Any piece of “knowledge” around is really a story about observations and thoughts about observations. In the past, newspapers, professors, and other curators of culture have controlled these stories. The Civil War was simply a series of experiences and events…what gives it meaning is a story we tell about it. Some people (most people, I hope) tell a story about a battle over slavery and the first true “culture wars” between racist and non-racist Americans, with President Lincoln as a hallowed hero. But other stories are told about Lincoln as a fascist who declared martial law, suspended habeas corpus, jailed journalists critical of his policies, and forced America into a type of economic and social subjugation worse than any slavery. Which story is “true”? Which is “false”? It really depends on what you think after you look at all the facts. I prefer a story of the movement toward social equality, but the other story is valid, in the sense that the events did occur. But which one you believe is largely an idealogical issue more than one of fact, and that’s where narratives can get you…they are guided by ideologies, and ideologies are pretty much all hokum, with no real evidence or reasoning behind them.

We make our own stories.

When we take in our data in small, bite-size (byte-size?) pieces, we start putting them together ourselves. We start taking the facts and observations, the bits and pieces we get from reading twelve articles, looking at pictures, and reading tweets, blog posts, etc., and make our own narratives, our own understanding of “truth”. And that really pisses people like professors and op-ed writers for the New York Times off. They want your entire view to be their view, not made up of bits and pieces from all over the place. They can’t control what you think if you do that. When you refuse to read their twelve-page piece on the Middle East or the Green movement, the don’t want you leaving after three paragraphs, fact-checking their claims, and cross-referencing what they say with eight other sources…they want you to think what they think. That’s why they wrote the piece in the first place. And when you go around looking things up and checking their sources, you don’t end up thinking what they want  you to think.

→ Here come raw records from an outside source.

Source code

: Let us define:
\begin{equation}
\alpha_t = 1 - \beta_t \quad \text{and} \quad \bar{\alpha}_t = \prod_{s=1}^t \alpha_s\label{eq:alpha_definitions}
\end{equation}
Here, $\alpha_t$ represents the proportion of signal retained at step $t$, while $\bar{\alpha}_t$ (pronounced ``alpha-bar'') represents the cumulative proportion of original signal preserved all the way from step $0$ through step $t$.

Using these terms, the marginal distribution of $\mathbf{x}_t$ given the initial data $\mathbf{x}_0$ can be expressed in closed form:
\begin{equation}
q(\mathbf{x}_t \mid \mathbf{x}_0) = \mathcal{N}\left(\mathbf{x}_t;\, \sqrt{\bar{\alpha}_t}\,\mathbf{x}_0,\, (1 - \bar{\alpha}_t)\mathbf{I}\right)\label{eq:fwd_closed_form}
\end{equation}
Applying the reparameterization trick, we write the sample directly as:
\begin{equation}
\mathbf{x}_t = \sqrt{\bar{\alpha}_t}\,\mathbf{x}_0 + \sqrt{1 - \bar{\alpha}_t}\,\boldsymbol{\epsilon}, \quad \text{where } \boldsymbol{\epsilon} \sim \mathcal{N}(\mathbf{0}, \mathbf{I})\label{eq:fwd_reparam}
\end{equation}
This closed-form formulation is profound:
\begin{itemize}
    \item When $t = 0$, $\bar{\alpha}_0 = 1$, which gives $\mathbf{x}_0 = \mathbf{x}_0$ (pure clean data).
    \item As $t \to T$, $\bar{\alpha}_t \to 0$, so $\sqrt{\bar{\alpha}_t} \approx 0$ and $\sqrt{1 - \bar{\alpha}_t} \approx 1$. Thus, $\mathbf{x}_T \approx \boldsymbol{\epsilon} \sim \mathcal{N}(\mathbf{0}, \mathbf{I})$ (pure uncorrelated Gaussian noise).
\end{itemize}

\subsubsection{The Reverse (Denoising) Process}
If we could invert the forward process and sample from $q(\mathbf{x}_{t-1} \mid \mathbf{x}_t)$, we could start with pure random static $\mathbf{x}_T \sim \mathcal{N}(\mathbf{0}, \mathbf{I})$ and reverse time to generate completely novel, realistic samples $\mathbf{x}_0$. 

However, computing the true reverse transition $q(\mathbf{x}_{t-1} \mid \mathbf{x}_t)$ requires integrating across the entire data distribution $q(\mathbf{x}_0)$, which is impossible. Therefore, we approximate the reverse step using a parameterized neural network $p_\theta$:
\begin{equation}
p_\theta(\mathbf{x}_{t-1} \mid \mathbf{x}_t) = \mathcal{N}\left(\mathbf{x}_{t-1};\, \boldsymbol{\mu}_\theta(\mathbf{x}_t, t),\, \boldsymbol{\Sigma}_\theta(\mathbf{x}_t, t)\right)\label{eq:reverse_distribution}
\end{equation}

It’s not that we’re not paying attention, we’re just not paying attention to what they want us to.

Studies, articles, and tweets pop up all over, every day it seems, about how people of my generation, spoiled on TV, computers, and video games, have no attention-span, can’t focus, and have fragmented work ethics. This is not the case. We spend hours focused on the minutiae of our Twitter accounts, the apps on our phones, our contact lists. We spend months and years playing the same online video game, engaged in long-term goals that often take months to accomplish. We’re focused, we get the information, we know what we want to know…we just aren’t doing it like they want us to. So long as we get our information from dozens of sources, that information, that story about the world we call “knowledge” cannot be controlled.